政治家はすでに信用できなくなってしまった。これに合わせてマスコミもまた共犯者であり、主犯でもあることが分かった。
福島第一原発が爆発した2011年3月12日から、マスコミはどうしたのか。
片っ端から御用学者を捕まえてきて「問題ない。放射能は微量だ。プルトニウムは重くて飛ばない。プルトニウムは塩と同じだ」と言わせ続けてきた。
そのように発言する御用学者だけをテレビに出して、安全デマを蔓延させて国民を被曝させた。
プルトニウムは飛ばないと言ったのは東大の学者だった。
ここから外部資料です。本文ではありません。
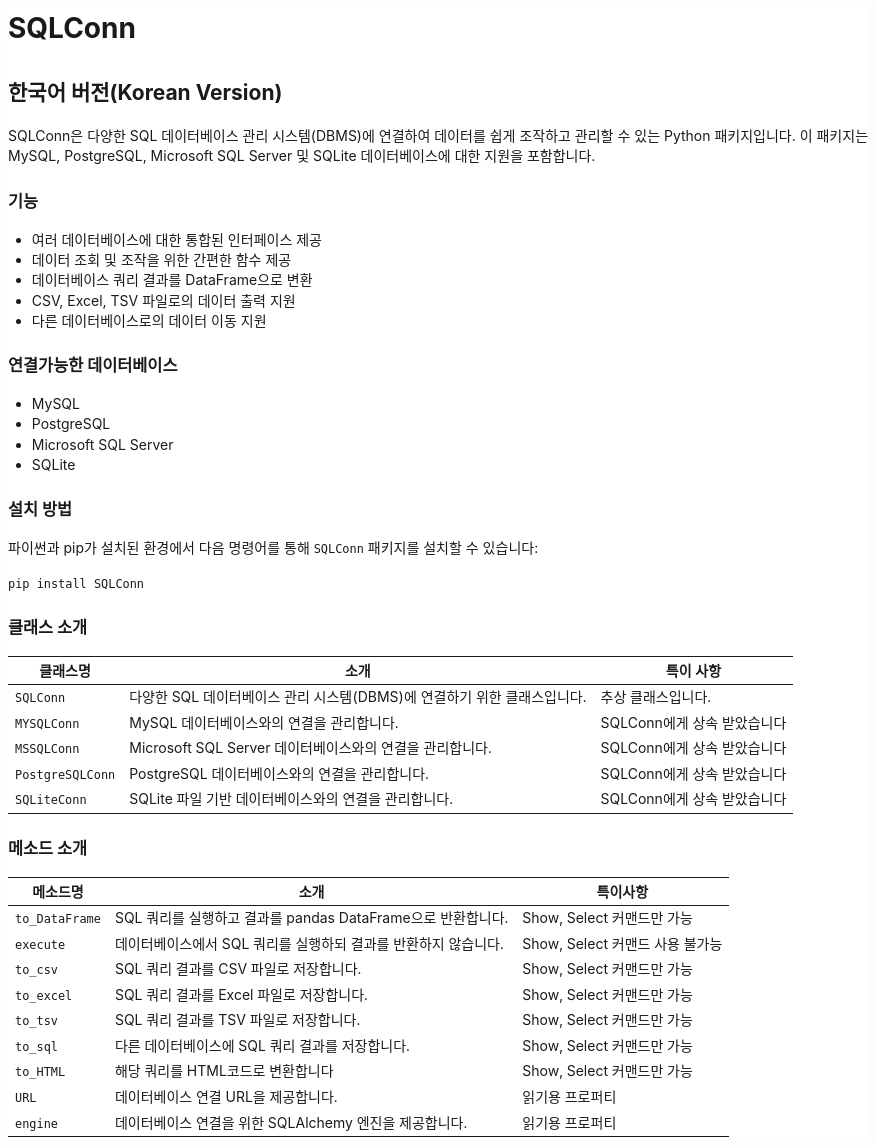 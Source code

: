 # SQLConn

## 한국어 버전(Korean Version)

SQLConn은 다양한 SQL 데이터베이스 관리 시스템(DBMS)에 연결하여 데이터를 쉽게 조작하고 관리할 수 있는 Python 패키지입니다. 이 패키지는 MySQL, PostgreSQL, Microsoft SQL Server 및 SQLite 데이터베이스에 대한 지원을 포함합니다.

### 기능

- 여러 데이터베이스에 대한 통합된 인터페이스 제공
- 데이터 조회 및 조작을 위한 간편한 함수 제공
- 데이터베이스 쿼리 결과를 DataFrame으로 변환
- CSV, Excel, TSV 파일로의 데이터 출력 지원
- 다른 데이터베이스로의 데이터 이동 지원

### 연결가능한 데이터베이스

- MySQL
- PostgreSQL
- Microsoft SQL Server
- SQLite

### 설치 방법

파이썬과 pip가 설치된 환경에서 다음 명령어를 통해 `SQLConn` 패키지를 설치할 수 있습니다:

```bash
pip install SQLConn
```

### 클래스 소개

| 클래스명           | 소개                                                                    | 특이 사항                   |
| ------------------ | ----------------------------------------------------------------------- | --------------------------- |
| `SQLConn`        | 다양한 SQL 데이터베이스 관리 시스템(DBMS)에 연결하기 위한 클래스입니다. | 추상 클래스입니다.          |
| `MYSQLConn`      | MySQL 데이터베이스와의 연결을 관리합니다.                               | SQLConn에게 상속 받았습니다 |
| `MSSQLConn`      | Microsoft SQL Server 데이터베이스와의 연결을 관리합니다.                | SQLConn에게 상속 받았습니다 |
| `PostgreSQLConn` | PostgreSQL 데이터베이스와의 연결을 관리합니다.                          | SQLConn에게 상속 받았습니다 |
| `SQLiteConn`     | SQLite 파일 기반 데이터베이스와의 연결을 관리합니다.                    | SQLConn에게 상속 받았습니다 |

### 메소드 소개

| 메소드명         | 소개                                                           | 특이사항                        |
| ---------------- | -------------------------------------------------------------- | ------------------------------- |
| `to_DataFrame` | SQL 쿼리를 실행하고 결과를 pandas DataFrame으로 반환합니다.    | Show, Select 커맨드만 가능      |
| `execute`      | 데이터베이스에서 SQL 쿼리를 실행하되 결과를 반환하지 않습니다. | Show, Select 커맨드 사용 불가능 |
| `to_csv`       | SQL 쿼리 결과를 CSV 파일로 저장합니다.                         | Show, Select 커맨드만 가능      |
| `to_excel`     | SQL 쿼리 결과를 Excel 파일로 저장합니다.                       | Show, Select 커맨드만 가능      |
| `to_tsv`       | SQL 쿼리 결과를 TSV 파일로 저장합니다.                         | Show, Select 커맨드만 가능      |
| `to_sql`       | 다른 데이터베이스에 SQL 쿼리 결과를 저장합니다.                | Show, Select 커맨드만 가능      |
| `to_HTML`       | 해당 쿼리를 HTML코드로 변환합니다                | Show, Select 커맨드만 가능      |
| `URL`          | 데이터베이스 연결 URL을 제공합니다.                            | 읽기용 프로퍼티                 |
| `engine`       | 데이터베이스 연결을 위한 SQLAlchemy 엔진을 제공합니다.         | 읽기용 프로퍼티                 |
プルトニウムは飲んでも大丈夫と言ったのも東大の学者だった。
東大の権威は2011年3月以降から誰も信じていない。東大というのは嘘つきの学者のいるところだったのが分かったからだ。
学者はカネの亡者に堕していて、彼らを信じてはいけなかったのである。彼らはもう真実を追求していない。カネを追求していた。

マスコミも信じてはいけなかった
学者と共に、マスコミの責任も非常に重い。
TPP問題にしてもそうだ。議論の場もなくただひたすらに賛同し、国民も賛同するように洗脳しようとしている。
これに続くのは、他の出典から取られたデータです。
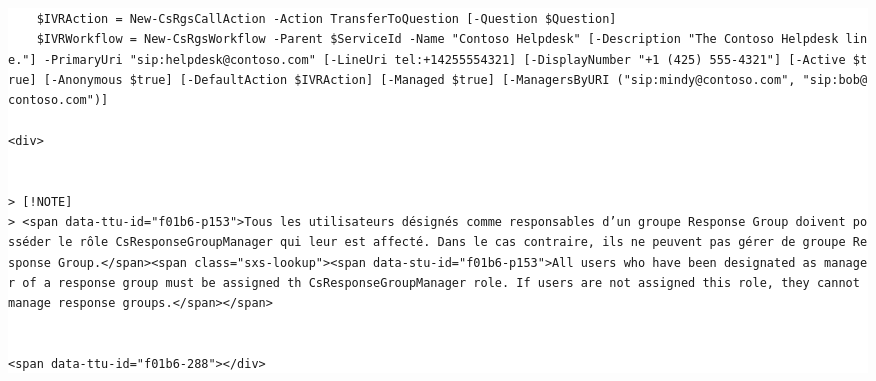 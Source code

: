         $IVRAction = New-CsRgsCallAction -Action TransferToQuestion [-Question $Question]
        $IVRWorkflow = New-CsRgsWorkflow -Parent $ServiceId -Name "Contoso Helpdesk" [-Description "The Contoso Helpdesk line."] -PrimaryUri "sip:helpdesk@contoso.com" [-LineUri tel:+14255554321] [-DisplayNumber "+1 (425) 555-4321"] [-Active $true] [-Anonymous $true] [-DefaultAction $IVRAction] [-Managed $true] [-ManagersByURI ("sip:mindy@contoso.com", "sip:bob@contoso.com")]
    
    <div>
    

    > [!NOTE]  
    > <span data-ttu-id="f01b6-p153">Tous les utilisateurs désignés comme responsables d’un groupe Response Group doivent posséder le rôle CsResponseGroupManager qui leur est affecté. Dans le cas contraire, ils ne peuvent pas gérer de groupe Response Group.</span><span class="sxs-lookup"><span data-stu-id="f01b6-p153">All users who have been designated as manager of a response group must be assigned th CsResponseGroupManager role. If users are not assigned this role, they cannot manage response groups.</span></span>

    
    <span data-ttu-id="f01b6-288"></div>

</div>

</div>

<span> </span>

</div>

</div>

</span><span class="sxs-lookup"><span data-stu-id="f01b6-288"></div>

</div>

</div>

<span> </span>

</div>

</div>

</span></span></div>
経団連もそうだ。モンサントと手を組んでいる経団連会長・米倉弘昌氏は「TPP交渉参加はノーはあり得ない」と激しく叫んで議論もなく世論を誘導しようとする。
政府もマスコミも経団連も、売国に関しては一致している。そして、国民が疑問を呈していると、国民を叱責する始末である。売国で一致団結している、とも言うべきかもしれない。
マスコミも、企業も、企業家も、すべて信用できなくなったし、そもそも最初から信用してよかったのかどうかすらも疑問だった。
東京電力は日本を代表する優良企業だと言われてこの会社の株を抱えている個人も多かったはずだ。
しかし、今となってはこの会社が優良企業だったというのは単なる冗談だったとしか思えないはずだ。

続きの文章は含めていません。